Problem statement
The records under this task must be duplicated exactly.

Supplied data

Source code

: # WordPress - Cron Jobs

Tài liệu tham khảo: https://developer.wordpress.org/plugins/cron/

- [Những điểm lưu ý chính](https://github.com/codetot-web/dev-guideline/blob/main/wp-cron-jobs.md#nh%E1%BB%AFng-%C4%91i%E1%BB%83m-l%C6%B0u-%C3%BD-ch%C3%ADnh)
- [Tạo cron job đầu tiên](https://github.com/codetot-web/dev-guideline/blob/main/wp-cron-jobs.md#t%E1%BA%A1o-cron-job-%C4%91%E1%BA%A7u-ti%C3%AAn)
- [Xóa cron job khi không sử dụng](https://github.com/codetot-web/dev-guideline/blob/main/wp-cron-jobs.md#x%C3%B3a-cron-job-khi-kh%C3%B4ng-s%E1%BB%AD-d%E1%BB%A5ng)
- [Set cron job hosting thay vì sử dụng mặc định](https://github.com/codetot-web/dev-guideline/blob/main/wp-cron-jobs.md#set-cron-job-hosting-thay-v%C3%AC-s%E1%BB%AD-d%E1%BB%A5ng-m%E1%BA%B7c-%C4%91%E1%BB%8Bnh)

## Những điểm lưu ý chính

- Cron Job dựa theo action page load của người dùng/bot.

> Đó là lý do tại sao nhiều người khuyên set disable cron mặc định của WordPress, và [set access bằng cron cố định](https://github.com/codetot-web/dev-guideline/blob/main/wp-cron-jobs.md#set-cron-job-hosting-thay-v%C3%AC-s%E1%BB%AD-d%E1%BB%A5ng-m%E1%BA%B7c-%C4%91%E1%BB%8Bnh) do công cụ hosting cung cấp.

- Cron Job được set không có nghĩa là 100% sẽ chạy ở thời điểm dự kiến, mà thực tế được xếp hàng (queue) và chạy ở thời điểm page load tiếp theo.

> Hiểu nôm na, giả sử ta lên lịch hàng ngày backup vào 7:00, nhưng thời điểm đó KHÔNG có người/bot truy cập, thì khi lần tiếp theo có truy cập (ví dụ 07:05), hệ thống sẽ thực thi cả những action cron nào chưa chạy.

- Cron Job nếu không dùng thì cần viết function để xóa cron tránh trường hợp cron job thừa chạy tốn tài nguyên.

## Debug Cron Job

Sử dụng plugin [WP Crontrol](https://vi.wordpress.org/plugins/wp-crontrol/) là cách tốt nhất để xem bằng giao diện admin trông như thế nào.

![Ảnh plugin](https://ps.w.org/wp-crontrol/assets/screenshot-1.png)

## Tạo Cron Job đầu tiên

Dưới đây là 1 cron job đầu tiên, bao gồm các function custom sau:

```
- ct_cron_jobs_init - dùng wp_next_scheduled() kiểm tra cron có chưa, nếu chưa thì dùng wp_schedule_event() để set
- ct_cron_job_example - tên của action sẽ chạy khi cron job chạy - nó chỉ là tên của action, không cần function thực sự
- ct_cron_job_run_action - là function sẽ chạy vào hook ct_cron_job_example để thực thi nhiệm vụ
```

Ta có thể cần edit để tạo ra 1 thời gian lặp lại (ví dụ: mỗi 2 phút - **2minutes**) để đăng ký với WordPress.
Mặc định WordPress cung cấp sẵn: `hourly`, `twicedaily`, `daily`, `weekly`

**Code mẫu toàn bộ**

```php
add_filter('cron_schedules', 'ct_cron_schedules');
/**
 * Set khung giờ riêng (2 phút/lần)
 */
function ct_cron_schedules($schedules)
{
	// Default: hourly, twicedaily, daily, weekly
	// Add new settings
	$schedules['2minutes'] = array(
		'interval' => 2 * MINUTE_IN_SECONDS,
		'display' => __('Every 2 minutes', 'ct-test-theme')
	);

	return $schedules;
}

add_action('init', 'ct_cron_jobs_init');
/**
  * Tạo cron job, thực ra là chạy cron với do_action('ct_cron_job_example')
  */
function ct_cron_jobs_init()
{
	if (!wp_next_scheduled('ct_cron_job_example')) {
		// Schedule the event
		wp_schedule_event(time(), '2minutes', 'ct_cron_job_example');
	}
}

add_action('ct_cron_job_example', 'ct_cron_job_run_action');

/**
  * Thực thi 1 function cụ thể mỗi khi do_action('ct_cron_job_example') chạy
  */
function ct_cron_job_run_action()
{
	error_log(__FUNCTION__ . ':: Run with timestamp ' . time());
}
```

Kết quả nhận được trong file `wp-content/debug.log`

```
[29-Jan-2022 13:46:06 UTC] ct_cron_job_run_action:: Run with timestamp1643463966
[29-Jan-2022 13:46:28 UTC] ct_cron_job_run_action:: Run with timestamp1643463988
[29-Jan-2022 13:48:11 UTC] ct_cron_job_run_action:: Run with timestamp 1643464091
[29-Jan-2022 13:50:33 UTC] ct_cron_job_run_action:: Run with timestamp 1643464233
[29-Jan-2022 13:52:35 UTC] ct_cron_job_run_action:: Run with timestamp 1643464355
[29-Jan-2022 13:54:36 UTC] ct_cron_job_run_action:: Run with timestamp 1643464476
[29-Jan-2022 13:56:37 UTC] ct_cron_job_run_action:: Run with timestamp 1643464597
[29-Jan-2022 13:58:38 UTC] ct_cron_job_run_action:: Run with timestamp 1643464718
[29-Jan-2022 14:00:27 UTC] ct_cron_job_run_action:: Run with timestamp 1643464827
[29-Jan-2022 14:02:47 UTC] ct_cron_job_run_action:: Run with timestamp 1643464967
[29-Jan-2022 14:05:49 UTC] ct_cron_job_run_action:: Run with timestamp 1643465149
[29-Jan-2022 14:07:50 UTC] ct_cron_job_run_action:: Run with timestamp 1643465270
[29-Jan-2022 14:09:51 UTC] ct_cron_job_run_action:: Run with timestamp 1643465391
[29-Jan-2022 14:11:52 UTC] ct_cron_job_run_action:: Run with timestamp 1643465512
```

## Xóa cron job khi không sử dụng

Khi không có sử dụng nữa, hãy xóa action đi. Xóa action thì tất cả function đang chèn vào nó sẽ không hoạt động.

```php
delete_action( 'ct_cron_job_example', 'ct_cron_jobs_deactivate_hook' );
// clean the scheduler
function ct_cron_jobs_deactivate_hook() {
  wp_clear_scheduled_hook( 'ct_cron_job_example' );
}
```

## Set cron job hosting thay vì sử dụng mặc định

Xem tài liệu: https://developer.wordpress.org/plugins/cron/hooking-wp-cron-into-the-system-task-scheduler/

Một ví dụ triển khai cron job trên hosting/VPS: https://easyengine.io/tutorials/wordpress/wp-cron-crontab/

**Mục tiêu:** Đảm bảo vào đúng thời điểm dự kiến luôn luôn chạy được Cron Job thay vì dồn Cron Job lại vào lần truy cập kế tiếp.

Response for this exercise
Source code

: # WordPress - Cron Jobs

Tài liệu tham khảo: https://developer.wordpress.org/plugins/cron/

- [Những điểm lưu ý chính](https://github.com/codetot-web/dev-guideline/blob/main/wp-cron-jobs.md#nh%E1%BB%AFng-%C4%91i%E1%BB%83m-l%C6%B0u-%C3%BD-ch%C3%ADnh)
- [Tạo cron job đầu tiên](https://github.com/codetot-web/dev-guideline/blob/main/wp-cron-jobs.md#t%E1%BA%A1o-cron-job-%C4%91%E1%BA%A7u-ti%C3%AAn)
- [Xóa cron job khi không sử dụng](https://github.com/codetot-web/dev-guideline/blob/main/wp-cron-jobs.md#x%C3%B3a-cron-job-khi-kh%C3%B4ng-s%E1%BB%AD-d%E1%BB%A5ng)
- [Set cron job hosting thay vì sử dụng mặc định](https://github.com/codetot-web/dev-guideline/blob/main/wp-cron-jobs.md#set-cron-job-hosting-thay-v%C3%AC-s%E1%BB%AD-d%E1%BB%A5ng-m%E1%BA%B7c-%C4%91%E1%BB%8Bnh)

## Những điểm lưu ý chính

- Cron Job dựa theo action page load của người dùng/bot.

> Đó là lý do tại sao nhiều người khuyên set disable cron mặc định của WordPress, và [set access bằng cron cố định](https://github.com/codetot-web/dev-guideline/blob/main/wp-cron-jobs.md#set-cron-job-hosting-thay-v%C3%AC-s%E1%BB%AD-d%E1%BB%A5ng-m%E1%BA%B7c-%C4%91%E1%BB%8Bnh) do công cụ hosting cung cấp.

- Cron Job được set không có nghĩa là 100% sẽ chạy ở thời điểm dự kiến, mà thực tế được xếp hàng (queue) và chạy ở thời điểm page load tiếp theo.

> Hiểu nôm na, giả sử ta lên lịch hàng ngày backup vào 7:00, nhưng thời điểm đó KHÔNG có người/bot truy cập, thì khi lần tiếp theo có truy cập (ví dụ 07:05), hệ thống sẽ thực thi cả những action cron nào chưa chạy.

- Cron Job nếu không dùng thì cần viết function để xóa cron tránh trường hợp cron job thừa chạy tốn tài nguyên.

## Debug Cron Job

Sử dụng plugin [WP Crontrol](https://vi.wordpress.org/plugins/wp-crontrol/) là cách tốt nhất để xem bằng giao diện admin trông như thế nào.

![Ảnh plugin](https://ps.w.org/wp-crontrol/assets/screenshot-1.png)

## Tạo Cron Job đầu tiên

Dưới đây là 1 cron job đầu tiên, bao gồm các function custom sau:

```
- ct_cron_jobs_init - dùng wp_next_scheduled() kiểm tra cron có chưa, nếu chưa thì dùng wp_schedule_event() để set
- ct_cron_job_example - tên của action sẽ chạy khi cron job chạy - nó chỉ là tên của action, không cần function thực sự
- ct_cron_job_run_action - là function sẽ chạy vào hook ct_cron_job_example để thực thi nhiệm vụ
```

Ta có thể cần edit để tạo ra 1 thời gian lặp lại (ví dụ: mỗi 2 phút - **2minutes**) để đăng ký với WordPress.
Mặc định WordPress cung cấp sẵn: `hourly`, `twicedaily`, `daily`, `weekly`

**Code mẫu toàn bộ**

```php
add_filter('cron_schedules', 'ct_cron_schedules');
/**
 * Set khung giờ riêng (2 phút/lần)
 */
function ct_cron_schedules($schedules)
{
	// Default: hourly, twicedaily, daily, weekly
	// Add new settings
	$schedules['2minutes'] = array(
		'interval' => 2 * MINUTE_IN_SECONDS,
		'display' => __('Every 2 minutes', 'ct-test-theme')
	);

	return $schedules;
}

add_action('init', 'ct_cron_jobs_init');
/**
  * Tạo cron job, thực ra là chạy cron với do_action('ct_cron_job_example')
  */
function ct_cron_jobs_init()
{
	if (!wp_next_scheduled('ct_cron_job_example')) {
		// Schedule the event
		wp_schedule_event(time(), '2minutes', 'ct_cron_job_example');
	}
}

add_action('ct_cron_job_example', 'ct_cron_job_run_action');

/**
  * Thực thi 1 function cụ thể mỗi khi do_action('ct_cron_job_example') chạy
  */
function ct_cron_job_run_action()
{
	error_log(__FUNCTION__ . ':: Run with timestamp ' . time());
}
```

Kết quả nhận được trong file `wp-content/debug.log`

```
[29-Jan-2022 13:46:06 UTC] ct_cron_job_run_action:: Run with timestamp1643463966
[29-Jan-2022 13:46:28 UTC] ct_cron_job_run_action:: Run with timestamp1643463988
[29-Jan-2022 13:48:11 UTC] ct_cron_job_run_action:: Run with timestamp 1643464091
[29-Jan-2022 13:50:33 UTC] ct_cron_job_run_action:: Run with timestamp 1643464233
[29-Jan-2022 13:52:35 UTC] ct_cron_job_run_action:: Run with timestamp 1643464355
[29-Jan-2022 13:54:36 UTC] ct_cron_job_run_action:: Run with timestamp 1643464476
[29-Jan-2022 13:56:37 UTC] ct_cron_job_run_action:: Run with timestamp 1643464597
[29-Jan-2022 13:58:38 UTC] ct_cron_job_run_action:: Run with timestamp 1643464718
[29-Jan-2022 14:00:27 UTC] ct_cron_job_run_action:: Run with timestamp 1643464827
[29-Jan-2022 14:02:47 UTC] ct_cron_job_run_action:: Run with timestamp 1643464967
[29-Jan-2022 14:05:49 UTC] ct_cron_job_run_action:: Run with timestamp 1643465149
[29-Jan-2022 14:07:50 UTC] ct_cron_job_run_action:: Run with timestamp 1643465270
[29-Jan-2022 14:09:51 UTC] ct_cron_job_run_action:: Run with timestamp 1643465391
[29-Jan-2022 14:11:52 UTC] ct_cron_job_run_action:: Run with timestamp 1643465512
```

## Xóa cron job khi không sử dụng

Khi không có sử dụng nữa, hãy xóa action đi. Xóa action thì tất cả function đang chèn vào nó sẽ không hoạt động.

```php
delete_action( 'ct_cron_job_example', 'ct_cron_jobs_deactivate_hook' );
// clean the scheduler
function ct_cron_jobs_deactivate_hook() {
  wp_clear_scheduled_hook( 'ct_cron_job_example' );
}
```

## Set cron job hosting thay vì sử dụng mặc định

Xem tài liệu: https://developer.wordpress.org/plugins/cron/hooking-wp-cron-into-the-system-task-scheduler/

Một ví dụ triển khai cron job trên hosting/VPS: https://easyengine.io/tutorials/wordpress/wp-cron-crontab/

**Mục tiêu:** Đảm bảo vào đúng thời điểm dự kiến luôn luôn chạy được Cron Job thay vì dồn Cron Job lại vào lần truy cập kế tiếp.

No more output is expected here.